でもそれってつまり、本体は生きているけど中身は別人で、本物は霊体ってことだから……。
ノイの本体が生きていると知ってから一度だけ、私と『ひな』と『あさか』を連れてノイが家政婦の所に霊体で連れて行ってくれたことがある。
霊体と言えど、かなり距離が離れているため物凄く移動に時間がかかった。結論からすると戻るのに丸3日はかかり、その間私の生身は『やよい』や『れいな』に管理してもらっていた。
家政婦は私達の霊体を見て一瞬驚いた顔をして何かドイツ語で呟き、ノイが一言それに応じるとリビングに案内された。
本当に豪邸で、リビングが私の家の2DK全てがすっぽり収まるくらいの広さで、空き部屋が6個は確認できた。
1つは家政婦の部屋で、もう1つがノイの生身の寝室らしい。
家政婦は住み込みで、給料は毎月自動で固定額を引き出しているそうだ。ノイの資産も彼女が管理していて、やろうと思えば全財産持っていけるのに、あまりの物欲のなさで家賃光熱費と車に掛かる費用、その他は月に1回の給料しか引き出さないそう。
というのも彼女は家族がいないようで、天涯孤独で家もなく困っていた所をノイが住み込みの家政婦という形で雇い住まわせているのだと言う。
また、ただでさえ資産家でお金には困らない環境なのに、家政婦の彼女は副業でPCを使い投資で収入を得ているらしい。給料で自身の服や化粧品を買い、投資で得た収入で自身の貯蓄をしているそうだ。

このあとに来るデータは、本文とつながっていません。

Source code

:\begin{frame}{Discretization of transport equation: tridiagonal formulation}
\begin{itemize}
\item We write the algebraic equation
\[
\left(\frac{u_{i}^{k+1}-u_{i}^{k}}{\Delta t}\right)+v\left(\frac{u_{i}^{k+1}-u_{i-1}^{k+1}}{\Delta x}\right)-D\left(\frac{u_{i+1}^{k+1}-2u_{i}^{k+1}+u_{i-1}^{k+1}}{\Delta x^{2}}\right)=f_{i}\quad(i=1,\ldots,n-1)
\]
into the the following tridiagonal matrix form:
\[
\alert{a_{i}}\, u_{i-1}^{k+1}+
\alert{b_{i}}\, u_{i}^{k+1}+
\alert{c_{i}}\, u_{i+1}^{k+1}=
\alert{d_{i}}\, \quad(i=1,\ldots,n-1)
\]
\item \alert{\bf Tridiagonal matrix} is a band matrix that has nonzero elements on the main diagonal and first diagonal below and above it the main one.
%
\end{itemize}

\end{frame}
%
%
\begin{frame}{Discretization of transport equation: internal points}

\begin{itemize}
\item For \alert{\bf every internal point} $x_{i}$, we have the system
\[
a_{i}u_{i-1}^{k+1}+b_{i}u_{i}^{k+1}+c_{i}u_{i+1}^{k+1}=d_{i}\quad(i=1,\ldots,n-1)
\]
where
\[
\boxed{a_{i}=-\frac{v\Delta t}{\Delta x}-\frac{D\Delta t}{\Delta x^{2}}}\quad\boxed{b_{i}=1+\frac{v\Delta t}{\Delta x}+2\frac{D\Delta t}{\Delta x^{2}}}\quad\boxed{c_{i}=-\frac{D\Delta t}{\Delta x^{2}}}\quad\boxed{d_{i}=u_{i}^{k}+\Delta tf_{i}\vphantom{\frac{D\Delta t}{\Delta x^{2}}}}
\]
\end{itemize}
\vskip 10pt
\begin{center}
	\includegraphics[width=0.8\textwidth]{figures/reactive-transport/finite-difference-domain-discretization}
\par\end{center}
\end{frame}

「お前等なら喜んで資産全額引き出していきそうだよな」
「えっ、普通に引き出してもらっちゃうよね」
「当たり前に己の資産にしちゃうね」
「ノイもこっちの生身使ってるから、おめぇの資産は私等のもので良いと思う」
「最っ低過ぎるなぁ!介護してるのが○○(家政婦の名前)で本当に良かった!!!」
冗談半分本気半分……いつも私達の会話はこんな感じである。
リビングに通されてから家政婦に色々聞かれたが、ドイツ語が分からないため全てノイが通訳してくれた。
『旦那様(ノイ)がそちらで粗相をしていないか』
『旦那様は口が悪いが根は良い方だから誤解しないで欲しい』
最初こそノイの現在を心配していた家政婦だったが、そのうちぽつりぽつりと自身の話をしてくれた。
『私は幼少期から幽霊や悪魔的なものが全て肉眼で視えていて、それを不気味に思った両親に捨てられ一時期孤児院で育った』
『その孤児院は表向きは良いものの、内部での虐待が多発する場所で、酷い折檻をされて逃げ出し街を彷徨っていた時に旦那様と出会った』
『旦那様もご身内で不幸があってから独り身で、私を引き取って20年以上育ててくれた』
『私にとっては心からの恩人なので、資産に興味はない』
かれこれ数十年、正式に彼女を引き取ってから一緒に暮らしていたようだ。
「別に成人してから嫁に行っていいとは伝えてあるんだけどなぁ、頑なにアイツも独り身を貫こうとしてるんだよ。そこが唯一の心残りなんだよなぁ」
ノイは困ったようにそう呟いていた。
彼女は20歳から投資を始めていて、自身の貯蓄がもうかなりの巨額になるらしく、いつノイの生身が亡くなって独りになっても余裕で生活は困らない状況のようだ。
「俺の生身はもう老人だから、肉体に戻ったとしてお前のことをはっきり思い出せるかどうか分からんけど、いっそのこと○○は資産要らんって言うし、思い出せるなら死ぬ前にお前に財産を渡したいんだよなぁ」
そうしたらお前の生身で豪遊出来る、と呟いた。
本当にできるなら是非ともやって欲しい。
色々近況を報告した後、幾つか世間話をして最後に彼女は私に対してこう言った。
『幽体離脱はあまり長時間してはいけません。戻りたい時に戻れなくなりますから』と。
「やっぱり、ノイって幽体離脱のし過ぎで戻れなくなったんじゃ……」
ノイは遮るように「うるせぇなぁ」と呟いた。
それ以降、ノイの生い立ちに関してあまり触れないようにしているが、やはり半年に1度は必ずドイツの自宅に帰って様子を見に行っているらしい。
ちなみにひなやあさか達は、大真面目に今もノイの資産とあの豪邸を狙っている。
でも、私達にその縁があるとしたらもっと先らしい。40歳とか50歳とか、それくらい経って内容もほとんど忘れた頃に、もしかしたら自分と繋がりのあるものを見つけてドイツ旅行に行くかもしれないと、ノイは言っていた。
欲を言えば、20代のうちにその資産欲しかったよ。欲を言えば、ね。